Jednym z ważniejszych postulatów wynikających z raportu, o którym mówili także uczestnicy debaty jest poprawa komunikacji między pacjentką a personelem medycznym. To, jak wygląda rozmowa z pacjentką ma kluczowe znaczenie dla jej stanu psychicznego, motywacji do walki z chorobą i życia. Ważne jest także, aby pacjentki miały zaufanie do lekarzy, wiedziały, że mogą z nim otwarcie rozmawiać i pytać, dzięki temu będą miały poczucie bezpieczeństwa i nie będą uciekać się do alternatywnych metod leczenia.

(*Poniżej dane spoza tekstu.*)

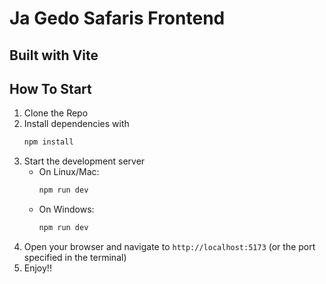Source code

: # Ja Gedo Safaris Frontend

## Built with Vite

## How To Start

1. Clone the Repo
2. Install dependencies with
   ```bash
   npm install
   ```
3. Start the development server
   - On Linux/Mac:
     ```bash
     npm run dev
     ```
   - On Windows:
     ```bash
     npm run dev
     ```
4. Open your browser and navigate to `http://localhost:5173` (or the port specified in the terminal)
5. Enjoy!!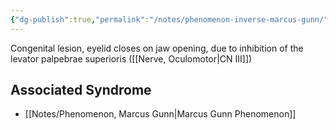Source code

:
 ```yaml
---
{"dg-publish":true,"permalink":"/notes/phenomenon-inverse-marcus-gunn/","created":"2023-06-03T22:16:47.302-05:00","updated":"2023-06-03T22:25:26.996-05:00"}
---
```



Congenital lesion, eyelid closes on jaw opening, due to inhibition of the levator palpebrae superioris ([[Nerve, Oculomotor\|CN III]])

## Associated Syndrome

- [[Notes/Phenomenon, Marcus Gunn\|Marcus Gunn Phenomenon]]
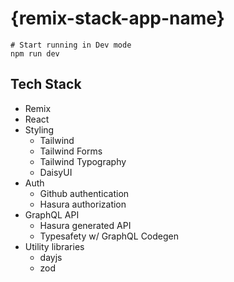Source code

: # {remix-stack-app-name}

```
# Start running in Dev mode
npm run dev
```

## Tech Stack

- Remix
- React
- Styling
  - Tailwind
  - Tailwind Forms
  - Tailwind Typography
  - DaisyUI
- Auth
  - Github authentication
  - Hasura authorization
- GraphQL API
  - Hasura generated API
  - Typesafety w/ GraphQL Codegen
- Utility libraries
  - dayjs
  - zod
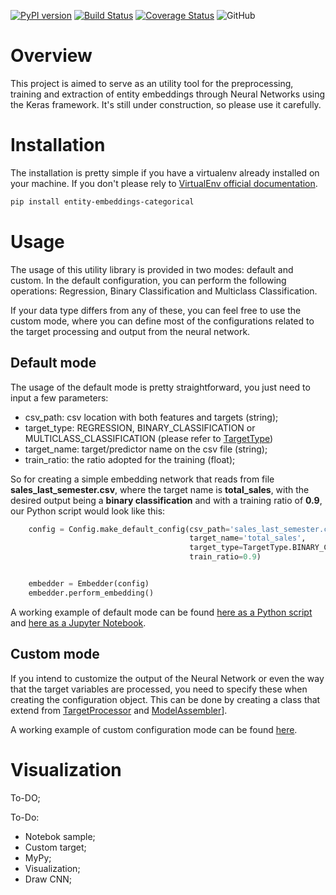 [![PyPI version](https://badge.fury.io/py/entity-embeddings-categorical.svg)](https://badge.fury.io/py/entity-embeddings-categorical)
[![Build Status](https://travis-ci.org/bresan/entity_embeddings_categorical.svg?branch=master)](https://travis-ci.org/bresan/entity_embeddings_categorical)
[![Coverage Status](https://coveralls.io/repos/github/bresan/entity_embeddings_categorical/badge.svg?branch=master)](https://coveralls.io/github/bresan/entity_embeddings_categorical?branch=master)
![GitHub](https://img.shields.io/github/license/bresan/entity_embeddings_categorical.svg)

# Overview

This project is aimed to serve as an utility tool for the preprocessing, training and extraction of entity embeddings through Neural Networks using the Keras framework. It's still under construction, so please use it carefully.

# Installation

The installation is pretty simple if you have a virtualenv already installed on your machine. If you don't please rely to [VirtualEnv official documentation](https://virtualenv.pypa.io/en/latest/).

```bash
pip install entity-embeddings-categorical
```

# Usage

The usage of this utility library is provided in two modes: default and custom. In the default configuration, you can perform the following operations: Regression, Binary Classification and Multiclass Classification.

If your data type differs from any of these, you can feel free to use the custom mode, where you can define most of the configurations related to the target processing and output from the neural network.

## Default mode

The usage of the default mode is pretty straightforward, you just need to input a few parameters:
- csv_path: csv location with both features and targets (string);
- target_type: REGRESSION, BINARY_CLASSIFICATION or MULTICLASS_CLASSIFICATION (please refer to [TargetType](https://github.com/bresan/entity_embeddings_categorical/blob/master/entity_embeddings/processor/target_type.py))
- target_name: target/predictor name on the csv file (string);
- train_ratio: the ratio adopted for the training (float);

So for creating a simple embedding network that reads from file **sales_last_semester.csv**, where the target name is **total_sales**, with the desired output being a **binary classification** and with a training ratio of **0.9**, our Python script would look like this:

```python
    config = Config.make_default_config(csv_path='sales_last_semester.csv',
                                        target_name='total_sales',
                                        target_type=TargetType.BINARY_CLASSIFICATION,
                                        train_ratio=0.9)


    embedder = Embedder(config)
    embedder.perform_embedding()
```

A working example of default mode can be found [here as a Python script](https://github.com/bresan/entity_embeddings_categorical/blob/master/example/default/default_config_example.py) and [here as a Jupyter Notebook]().

## Custom mode

If you intend to customize the output of the Neural Network or even the way that the target variables are processed, you need to specify these when creating the configuration object.
This can be done by creating a class that extend from [TargetProcessor](https://github.com/bresan/entity_embeddings_categorical/blob/master/entity_embeddings/processor/processor.py) and [ModelAssembler](https://github.com/bresan/entity_embeddings_categorical/blob/master/entity_embeddings/network/assembler.py)].

A working example of custom configuration mode can be found [here](https://github.com/bresan/entity_embeddings_categorical/blob/master/example/custom/custom_config_example.py).

# Visualization

To-DO;

To-Do:

- Notebok sample;
- Custom target;
- MyPy;
- Visualization;
- Draw CNN;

Najważniejsze postulaty wynikające z raportu obejmują:
-
konieczność wprowadzenia zmian w polityce zdrowotnej i społecznej – zwiększenie nakładów finansowych na badania w zakresie zaawansowanego raka piersi oraz umożliwienie odzyskania zdolności normalnego funkcjonowania (np. powrotu do pracy);
-
zwiększenie dostępności do istniejących obecnie nowoczesnych terapii zaawansowanego raka piersi;
-
poprawienie komunikacji między lekarzem a pacjentką w zakresie informowania
o chorobie, możliwościach leczenia i pomocy; -
zapewnienie pomocy opiekunom osób chorych (w zakresie psychologicznym
i edukacyjnym); -
zmianę postrzegania zaawansowanego raka piersi przez społeczeństwo poprzez działania mediów – zachęcenie ich do pisania o chorobie, jako przewlekłej, a nie śmiertelnej;
-
współprace wszystkich stron zainteresowanych zmniejszeniem zagrożeń związanych z nowotworami w celu zapewnienia wielodyscyplinarnego i zindywidualizowanego podejścia do kobiet chorych na rozsianego raka piesi.
Rak piersi jest w Polsce rozpoznawany u ok. 18.000 kobiet, z czego u ok. 10% w stadium rozsiania. Działania edukacyjne i profilaktyka pierwotna sprawiły, że poprawiło się wykrywanie i leczenie wczesnego raka piersi. Nawet u 30-40% kobiet, u których rak piersi jest rozpoznany we wczesnym stadium, może jednak dojść do zaawansowania choroby. Wdrożenie zaproponowanych w raporcie rozwiązań może pomóc w lepszym wykorzystywaniu dostępnych metod leczenia i wspierania kobiet z uogólnionym rakiem piersi, a w przyszłości może przełożyć się na wprowadzenie sprawdzonych rozwiązań również w odniesieniu do innych chorób nowotworowych.
Raport „Ogólnoświatowa sytuacja dotycząca zaawansowanego/rozsianego raka piersi -podsumowanie dekady” w wersji polskiej dostępny jest na stronie www.raportdekady.pl.